**Aim of the exercise**
Find the string "times" in the material. Copy every line that has it.
** The data follows **
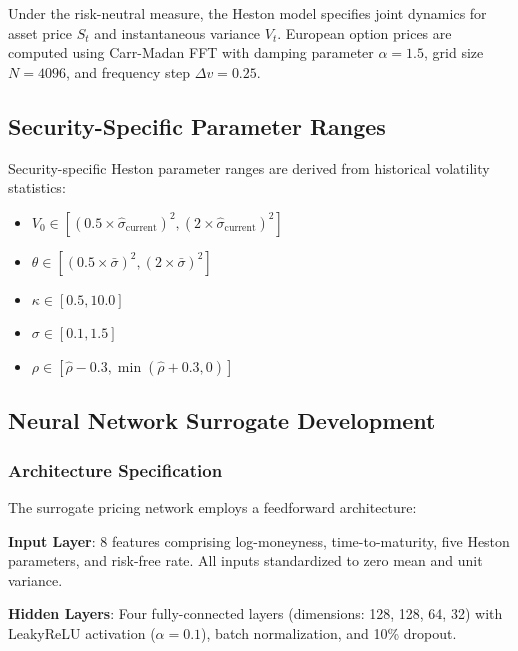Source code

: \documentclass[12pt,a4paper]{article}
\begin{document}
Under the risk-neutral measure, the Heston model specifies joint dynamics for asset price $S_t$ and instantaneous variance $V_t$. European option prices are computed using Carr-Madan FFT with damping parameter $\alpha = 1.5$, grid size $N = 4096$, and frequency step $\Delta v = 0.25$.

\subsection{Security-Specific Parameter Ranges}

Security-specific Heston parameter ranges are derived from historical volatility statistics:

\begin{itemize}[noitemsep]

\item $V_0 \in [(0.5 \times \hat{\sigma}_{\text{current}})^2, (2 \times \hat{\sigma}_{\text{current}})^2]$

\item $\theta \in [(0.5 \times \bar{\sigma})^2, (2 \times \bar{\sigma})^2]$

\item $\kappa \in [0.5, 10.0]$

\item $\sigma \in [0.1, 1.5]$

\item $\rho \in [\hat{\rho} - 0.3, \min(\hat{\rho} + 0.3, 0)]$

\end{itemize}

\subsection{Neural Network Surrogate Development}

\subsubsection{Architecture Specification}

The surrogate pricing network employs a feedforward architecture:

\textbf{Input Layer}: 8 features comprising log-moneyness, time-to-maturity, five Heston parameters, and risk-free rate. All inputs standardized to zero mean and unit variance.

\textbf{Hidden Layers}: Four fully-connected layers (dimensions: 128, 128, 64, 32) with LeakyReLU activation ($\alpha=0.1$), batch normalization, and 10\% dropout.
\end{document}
** End of The data **
** The data follows **
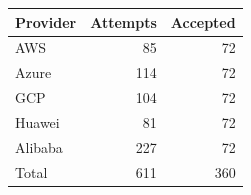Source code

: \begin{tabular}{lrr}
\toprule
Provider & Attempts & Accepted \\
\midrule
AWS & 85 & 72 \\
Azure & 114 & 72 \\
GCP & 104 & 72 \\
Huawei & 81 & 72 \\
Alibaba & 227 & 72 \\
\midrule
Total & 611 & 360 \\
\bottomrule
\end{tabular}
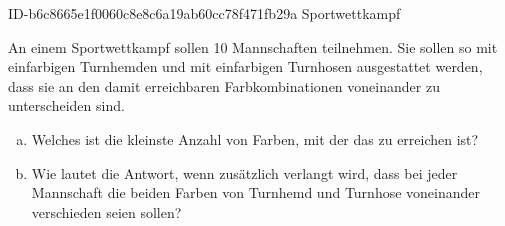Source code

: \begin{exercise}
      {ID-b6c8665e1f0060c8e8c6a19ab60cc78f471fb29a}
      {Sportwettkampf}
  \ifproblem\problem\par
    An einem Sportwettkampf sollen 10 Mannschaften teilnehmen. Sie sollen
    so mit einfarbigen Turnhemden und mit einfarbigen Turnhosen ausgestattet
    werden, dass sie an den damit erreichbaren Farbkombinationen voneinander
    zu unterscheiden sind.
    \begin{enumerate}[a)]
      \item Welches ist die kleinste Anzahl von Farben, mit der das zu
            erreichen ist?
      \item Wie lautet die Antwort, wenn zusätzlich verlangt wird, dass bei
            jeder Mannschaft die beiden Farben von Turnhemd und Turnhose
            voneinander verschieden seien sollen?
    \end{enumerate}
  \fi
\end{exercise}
** End of The data **
** The data follows **
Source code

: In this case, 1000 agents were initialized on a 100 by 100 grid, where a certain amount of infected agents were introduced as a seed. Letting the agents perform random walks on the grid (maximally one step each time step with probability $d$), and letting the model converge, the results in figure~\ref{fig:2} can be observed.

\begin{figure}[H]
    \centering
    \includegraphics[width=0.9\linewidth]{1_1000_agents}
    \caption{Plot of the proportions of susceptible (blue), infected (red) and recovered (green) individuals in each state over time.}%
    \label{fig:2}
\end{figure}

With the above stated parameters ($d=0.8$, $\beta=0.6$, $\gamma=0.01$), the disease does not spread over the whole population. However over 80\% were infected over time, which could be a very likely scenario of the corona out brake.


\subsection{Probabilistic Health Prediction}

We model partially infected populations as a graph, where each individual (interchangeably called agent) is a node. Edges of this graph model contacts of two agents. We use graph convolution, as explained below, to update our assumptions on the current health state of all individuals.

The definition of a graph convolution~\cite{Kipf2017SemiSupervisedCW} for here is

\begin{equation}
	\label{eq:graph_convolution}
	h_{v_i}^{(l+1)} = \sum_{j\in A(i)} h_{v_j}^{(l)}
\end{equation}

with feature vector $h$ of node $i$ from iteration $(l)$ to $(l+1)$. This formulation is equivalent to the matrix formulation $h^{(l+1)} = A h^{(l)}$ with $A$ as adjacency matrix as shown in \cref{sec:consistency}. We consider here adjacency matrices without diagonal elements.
** End of The data **
**Response**
\item $V_0 \in [(0.5 \times \hat{\sigma}_{\text{current}})^2, (2 \times \hat{\sigma}_{\text{current}})^2]$
\item $\theta \in [(0.5 \times \bar{\sigma})^2, (2 \times \bar{\sigma})^2]$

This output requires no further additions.